Problem -> Return, from the material below, each line in which the word "values" is present.

-- Opening Marker --

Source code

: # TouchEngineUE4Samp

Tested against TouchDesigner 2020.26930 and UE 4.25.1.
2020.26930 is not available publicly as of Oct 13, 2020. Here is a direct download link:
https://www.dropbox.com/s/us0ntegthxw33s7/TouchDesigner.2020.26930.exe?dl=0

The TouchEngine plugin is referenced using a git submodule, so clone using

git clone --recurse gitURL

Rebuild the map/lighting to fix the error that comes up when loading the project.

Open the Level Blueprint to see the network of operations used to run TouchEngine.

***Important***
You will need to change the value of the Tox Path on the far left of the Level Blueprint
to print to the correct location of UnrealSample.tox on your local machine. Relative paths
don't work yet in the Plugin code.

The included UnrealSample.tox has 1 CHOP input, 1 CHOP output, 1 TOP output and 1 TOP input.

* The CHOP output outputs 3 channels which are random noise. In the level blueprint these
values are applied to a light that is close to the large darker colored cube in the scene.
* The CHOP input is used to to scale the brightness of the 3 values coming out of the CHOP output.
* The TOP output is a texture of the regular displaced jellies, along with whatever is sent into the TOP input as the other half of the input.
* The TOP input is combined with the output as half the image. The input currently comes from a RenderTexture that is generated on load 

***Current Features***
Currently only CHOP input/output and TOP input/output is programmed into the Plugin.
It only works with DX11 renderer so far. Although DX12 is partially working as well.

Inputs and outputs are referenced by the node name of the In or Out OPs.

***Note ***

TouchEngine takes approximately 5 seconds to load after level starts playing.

-- Closing Marker --
-- Opening Marker --

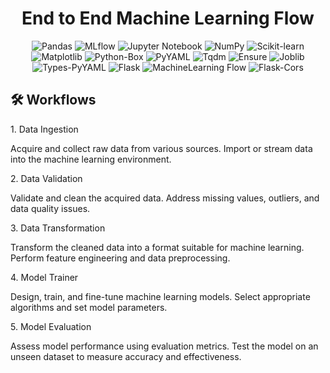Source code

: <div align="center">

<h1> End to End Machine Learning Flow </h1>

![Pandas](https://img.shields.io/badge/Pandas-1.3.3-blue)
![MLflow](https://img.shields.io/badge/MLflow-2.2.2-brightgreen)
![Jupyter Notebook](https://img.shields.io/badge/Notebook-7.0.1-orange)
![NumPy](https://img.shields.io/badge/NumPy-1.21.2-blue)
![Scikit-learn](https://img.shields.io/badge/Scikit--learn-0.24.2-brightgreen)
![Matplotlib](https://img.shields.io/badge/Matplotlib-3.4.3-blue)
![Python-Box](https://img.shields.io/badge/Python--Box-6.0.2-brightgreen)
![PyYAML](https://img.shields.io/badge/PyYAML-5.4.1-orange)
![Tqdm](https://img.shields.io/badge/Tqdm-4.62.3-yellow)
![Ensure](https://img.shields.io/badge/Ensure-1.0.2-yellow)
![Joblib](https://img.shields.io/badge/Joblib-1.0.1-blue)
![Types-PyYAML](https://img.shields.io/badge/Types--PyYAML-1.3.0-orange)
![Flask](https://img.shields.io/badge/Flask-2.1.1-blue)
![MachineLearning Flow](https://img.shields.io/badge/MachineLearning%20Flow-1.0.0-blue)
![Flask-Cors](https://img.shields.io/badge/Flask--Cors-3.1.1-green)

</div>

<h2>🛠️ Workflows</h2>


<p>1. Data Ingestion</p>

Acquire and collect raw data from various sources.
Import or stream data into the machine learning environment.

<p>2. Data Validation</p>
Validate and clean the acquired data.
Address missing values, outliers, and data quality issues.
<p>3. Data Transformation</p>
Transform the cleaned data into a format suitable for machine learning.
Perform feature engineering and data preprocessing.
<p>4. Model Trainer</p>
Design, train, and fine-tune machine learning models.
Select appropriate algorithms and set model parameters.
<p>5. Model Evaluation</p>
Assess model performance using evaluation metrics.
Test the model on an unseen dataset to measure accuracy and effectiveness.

-- Closing Marker --

Response box ->
values are applied to a light that is close to the large darker colored cube in the scene.
* The CHOP input is used to to scale the brightness of the 3 values coming out of the CHOP output.
Address missing values, outliers, and data quality issues.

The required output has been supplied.